(Publicado en Diario16 el 18 de marzo de 2019)
En cuarenta años de dictadura no hubo un solo derecho humano que Francisco Franco no pisoteara vilmente. Encarceló y fusiló a miles de personas solo por sus ideales republicanos o de izquierdas; abolió la democracia y clausuró el Parlamento; cercenó el pluralismo político, la libertad de expresión y de prensa; y prohibió los partidos, asociaciones y sindicatos de trabajadores. En sus cárceles y campos de concentración se practicaba habitualmente la tortura y el trato degradante contra los presos políticos. A los que conseguían escapar y salir del país les esperaban largos años en el exilio, lejos de sus familias y amigos. La Guardia Civil podía entrar en cualquier momento, de día y de noche y sin necesidad de mandamiento judicial, en el domicilio de aquellos ciudadanos sospechosos de no ser “buenos españoles”.
La calle era segura porque había toque de queda y nadie podía salir de sus casas a una hora determinada; dentro, en los hogares, reinaba el pavor. La ley franquista no celebraba juicios justos, solo sumarísimos, ni daba ningún tipo de garantía procesal a los considerados disidentes. A los pobres diablos se les juzgaba y se les condenaba a penas durísimas, muchas veces a la perpetua o al paredón. Y también estaba la censura, que controlaba férreamente la obra de los artistas. Todo aquel que osara criticar al régimen era detenido y enviado inmediatamente a lóbregas prisiones, donde le esperaba el hambre, el frío y la enfermedad. Típico de un estado fascista.
Los primeros años de posguerra y dictadura fueron de auténtico terror. Con el paso del tiempo el régimen fue suavizándose, pero los españoles siempre convivieron con la represión y el miedo en el cuerpo durante la más infame de las dictaduras que conoció jamás la historia de España.
Bien pensado, quizá sea esa la mejor salida al laberinto histórico en que se ha convertido la exhumación de la polémica momia. Ir con todas las de la ley y la fuerza de la razón frente a las mentiras y estupideces de los herederos de la barbarie. Que el próximo 10 de junio el Gobierno de Sánchez, en virtud de la potestad que le confiere el Parlamento español, sede de la soberanía nacional, dé la orden a los operarios para que entren en la Basílica sin miedo al prior falangista Cantera, horaden la tumba con sus taladros mecánicos, saquen el ataúd y lo trasladen de una vez por todas al panteón del cementerio de Mingorrubio, que dicho sea de paso es bastante más espacioso y opulento que las infectas fosas comunes donde el dictador, sin el menor ápice de compasión cristiana, dejó que se pudrieran los cadáveres de miles de represaliados.
Puede que sea esa la mejor solución: llevar a cabo la Operación Valle de los Caídos por la fuerza de la legitimidad moral, la ley y la Justicia; dejar que el Tribunal Supremo se pronuncie sobre el caso y dé la razón al Estado (otra cosa sería un escándalo mundial); y permitir que una cohorte de procuradores franquistas lleguen hasta Estrasburgo, gran templo de la democracia europea, para defender sus postulados marcianos en una especie de opereta que resultaría cómica, hilarante y digna de una comedia del maestro Berlanga si no hubiera detrás un millón de muertos, que es lo que costó la descabellada aventura de los africanistas nacionales.

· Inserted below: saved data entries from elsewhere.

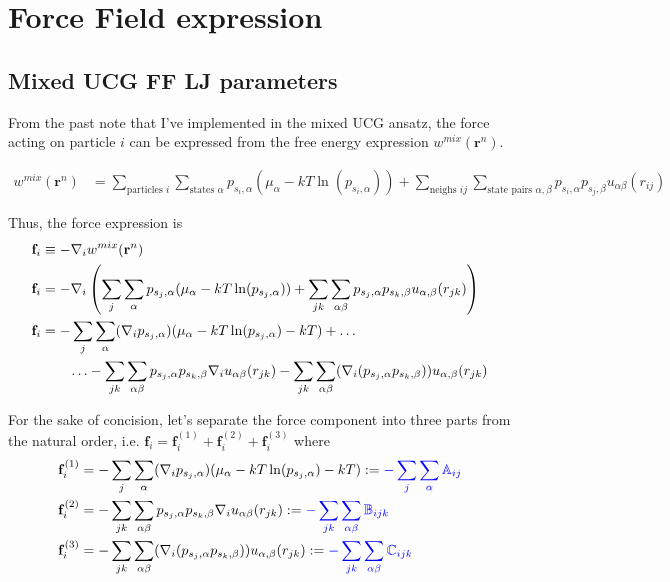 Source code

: \documentclass[11pt, oneside]{article}   	%
\begin{document}
\section{Force Field expression}


\subsection{Mixed UCG FF LJ parameters}
From the past note that I've implemented in the mixed UCG ansatz, the force acting on particle $i$ can be expressed from the free energy expression $w^{mix} (\mathbf{r}^n)$. 

\begin{align}
w^{mix}(\mathbf{r}^n) &= \sum_{\text{particles } i} \sum_{\text{states } \alpha} p_{s_i, \alpha} (\mu_{\alpha} - kT \ln(p_{s_i, \alpha})) + \sum_{\text{neighs } ij} \sum_{\text{state pairs } \alpha, \beta} p_{s_i, \alpha} p_{s_j, \beta} u_{\alpha \beta} (r_{ij})
\end{align}

Thus, the force expression is 
\begin{align}
\mathbf{f}_i &\equiv -\nabla_i w^{mix}(\mathbf{r}^n) \\
\mathbf{f}_i & = -\nabla_i \left( \sum_{j} \sum_{\alpha} p_{s_j, \alpha} (\mu_{\alpha} - kT \ln(p_{s_j, \alpha})) + \sum_{jk} \sum_{\alpha \beta} p_{s_j, \alpha} p_{s_k, \beta} u_{\alpha, \beta} (r_{jk}) \right) \\
\mathbf{f}_i & = - \sum_{j} \sum_{\alpha} (\nabla_i p_{s_j, \alpha}) (\mu_{\alpha} - kT \ln(p_{s_j, \alpha}) - kT) + \ldots \\ \notag
& \quad \quad \ldots - \sum_{jk} \sum_{\alpha \beta} p_{s_j, \alpha} p_{s_k, \beta} \nabla_i u_{\alpha \beta} (r_{jk}) - \sum_{jk} \sum_{\alpha \beta} (\nabla_i (p_{s_j, \alpha} p_{s_k, \beta})) u_{\alpha, \beta} (r_{jk})
\end{align}

For the sake of concision, let's separate the force component into three parts from the natural order, i.e. $\mathbf{f}_i = \mathbf{f}^{(1)}_i +\mathbf{f}^{(2)}_i +\mathbf{f}^{(3)}_i $ where
\begin{align}
\mathbf{f}^{(1)}_i &= - \sum_{j} \sum_{\alpha} (\nabla_i p_{s_j, \alpha}) (\mu_{\alpha} - kT \ln(p_{s_j, \alpha}) - kT)  := {\color{blue}- \sum_{j} \sum_{\alpha} \mathbb{A}_{ij}}\\
\mathbf{f}^{(2)}_i &= - \sum_{jk} \sum_{\alpha \beta} p_{s_j, \alpha} p_{s_k, \beta} \nabla_i u_{\alpha \beta} (r_{jk}) := {\color{blue}- \sum_{jk} \sum_{\alpha \beta}  \mathbb{B}_{ijk}} \\
\mathbf{f}^{(3)}_i &= - \sum_{jk} \sum_{\alpha \beta} (\nabla_i (p_{s_j, \alpha} p_{s_k, \beta})) u_{\alpha, \beta} (r_{jk}) := {\color{blue}- \sum_{jk} \sum_{\alpha \beta}  \mathbb{C}_{ijk}}
\end{align}
\end{document}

Por dignidad, por respeto a España y por vergüenza torera, la familia Franco no debería llegar tan lejos en una iniciativa legal que podría terminar en el más espantoso de los ridículos. Pero si lo hacen finalmente, será allí, ante un tribunal imparcial y no en un cuartel golpista, ni en un sangriento campo de batalla, ni en una cárcel del régimen o ante un pelotón de fusilamiento donde se hará Justicia. Los Franco podrán defender lo que consideran justo, un derecho que no tuvieron millones de españoles tras el 36. Será entonces, en sede judicial −frente a unos magistrados francófonos (no confundir con franquistas) que alucinarán ojipláticos cuando vean entrar al comando de defensores del fascismo salidos del Museo de Cera−, donde se resolverá finalmente la cuestión española.

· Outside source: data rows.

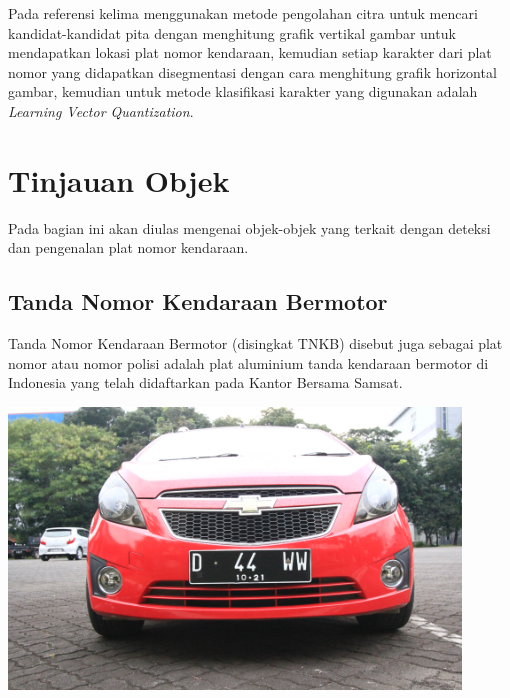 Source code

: \noindent Pada referensi kelima \cite{nugroho} menggunakan metode pengolahan citra untuk mencari kandidat-kandidat pita dengan menghitung grafik vertikal gambar untuk mendapatkan lokasi plat nomor kendaraan, kemudian setiap karakter dari plat nomor yang didapatkan disegmentasi dengan cara menghitung grafik horizontal gambar, kemudian untuk metode klasifikasi karakter yang digunakan adalah \textit{Learning Vector Quantization}.\\

\section{Tinjauan Objek}
\noindent Pada bagian ini akan diulas mengenai objek-objek yang terkait dengan deteksi dan pengenalan plat nomor kendaraan.\\

\subsection{Tanda Nomor Kendaraan Bermotor}
\noindent Tanda Nomor Kendaraan Bermotor (disingkat TNKB) disebut juga sebagai plat nomor atau nomor polisi adalah plat aluminium tanda kendaraan bermotor di Indonesia yang telah didaftarkan pada Kantor Bersama Samsat.

\begin{adjustbox}{width=1\textwidth}
\noindent\begin{minipage}{\linewidth}
	\centering\includegraphics[width=12cm]{images/plat_nomor_example.png}
	\label{fig:ContohPlatNomorIndonesia}
\end{minipage}
\end{adjustbox}\\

Ese será el momento decisivo, la auténtica Transición española, la que hará no un borbón, ni un valiente Suárez, ni un Parlamento bipartidista, sino unos jueces de Estrasburgo libres e independientes que al golpear con el mazo de la historia, haciendo tronar la verdad en cada rincón de Europa, sentenciarán que Franco no fue ese hombre admirable que debe ser honrado e idolatrado en un mausoleo por haber hecho tanto por España, como dicen los charlatanes del engañoso revisionismo fascista. La decisión de los magistrados concluirá sin duda que el general fue lo que fue: un tirano genocida que no merece el culto que se le ofrenda. Un fantasma del pasado digno de recibir la condena más dura: la del olvido en un apartado cementerio madrileño por todo el daño y el horror que causó.